*TASK PROMPT:* All that should come back is the lines of the data below from the one containing "- Cortex Data" to the one containing "### Customers of Palo Alto Networks' service", inclusive, exactly as they stand.

*** Opening of THE INPUT ***

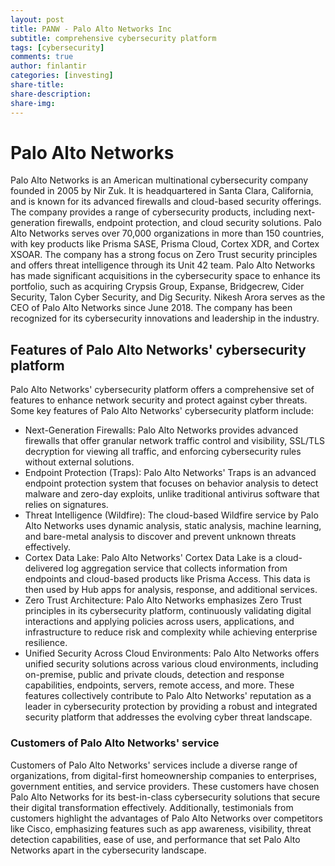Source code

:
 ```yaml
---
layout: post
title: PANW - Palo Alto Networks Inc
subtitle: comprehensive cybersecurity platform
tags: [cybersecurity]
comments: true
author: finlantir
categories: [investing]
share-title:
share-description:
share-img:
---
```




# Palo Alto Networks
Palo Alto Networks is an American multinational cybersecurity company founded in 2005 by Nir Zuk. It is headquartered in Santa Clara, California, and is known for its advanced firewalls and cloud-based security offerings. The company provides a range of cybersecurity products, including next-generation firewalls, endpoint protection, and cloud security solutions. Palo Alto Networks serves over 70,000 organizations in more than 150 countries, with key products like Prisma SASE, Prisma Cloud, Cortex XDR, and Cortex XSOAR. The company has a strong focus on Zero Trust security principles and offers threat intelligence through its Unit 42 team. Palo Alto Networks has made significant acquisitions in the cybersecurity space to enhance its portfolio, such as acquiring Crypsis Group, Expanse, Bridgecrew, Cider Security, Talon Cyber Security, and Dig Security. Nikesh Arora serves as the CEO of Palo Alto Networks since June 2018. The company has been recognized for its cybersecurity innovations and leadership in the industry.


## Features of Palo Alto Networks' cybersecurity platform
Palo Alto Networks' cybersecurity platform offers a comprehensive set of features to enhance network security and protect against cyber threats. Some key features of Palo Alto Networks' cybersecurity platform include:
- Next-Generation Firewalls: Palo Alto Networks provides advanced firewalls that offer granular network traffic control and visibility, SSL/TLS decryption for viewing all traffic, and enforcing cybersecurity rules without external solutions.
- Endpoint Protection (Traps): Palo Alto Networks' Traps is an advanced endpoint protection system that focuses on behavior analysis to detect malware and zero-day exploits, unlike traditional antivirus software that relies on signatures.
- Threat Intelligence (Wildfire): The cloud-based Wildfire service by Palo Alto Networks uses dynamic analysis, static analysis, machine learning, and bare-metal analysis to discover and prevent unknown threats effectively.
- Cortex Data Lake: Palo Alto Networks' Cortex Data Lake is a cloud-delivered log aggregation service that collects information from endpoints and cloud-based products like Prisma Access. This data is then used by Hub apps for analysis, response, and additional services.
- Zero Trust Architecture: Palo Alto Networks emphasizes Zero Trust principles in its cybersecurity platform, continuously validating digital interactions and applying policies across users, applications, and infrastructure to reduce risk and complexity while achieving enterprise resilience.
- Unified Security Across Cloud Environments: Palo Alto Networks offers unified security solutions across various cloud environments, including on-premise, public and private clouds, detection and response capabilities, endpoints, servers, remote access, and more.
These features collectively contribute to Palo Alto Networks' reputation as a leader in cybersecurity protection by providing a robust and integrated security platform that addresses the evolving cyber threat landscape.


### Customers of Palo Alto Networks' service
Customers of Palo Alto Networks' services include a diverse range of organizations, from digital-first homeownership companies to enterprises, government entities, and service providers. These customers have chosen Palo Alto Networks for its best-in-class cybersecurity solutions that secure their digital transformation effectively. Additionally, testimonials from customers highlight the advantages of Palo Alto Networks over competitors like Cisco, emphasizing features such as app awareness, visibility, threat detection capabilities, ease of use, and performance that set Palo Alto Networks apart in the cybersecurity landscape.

*** Close of THE INPUT ***

*OUTPUT:*
- Cortex Data Lake: Palo Alto Networks' Cortex Data Lake is a cloud-delivered log aggregation service that collects information from endpoints and cloud-based products like Prisma Access. This data is then used by Hub apps for analysis, response, and additional services.
- Zero Trust Architecture: Palo Alto Networks emphasizes Zero Trust principles in its cybersecurity platform, continuously validating digital interactions and applying policies across users, applications, and infrastructure to reduce risk and complexity while achieving enterprise resilience.
- Unified Security Across Cloud Environments: Palo Alto Networks offers unified security solutions across various cloud environments, including on-premise, public and private clouds, detection and response capabilities, endpoints, servers, remote access, and more.
These features collectively contribute to Palo Alto Networks' reputation as a leader in cybersecurity protection by providing a robust and integrated security platform that addresses the evolving cyber threat landscape.


### Customers of Palo Alto Networks' service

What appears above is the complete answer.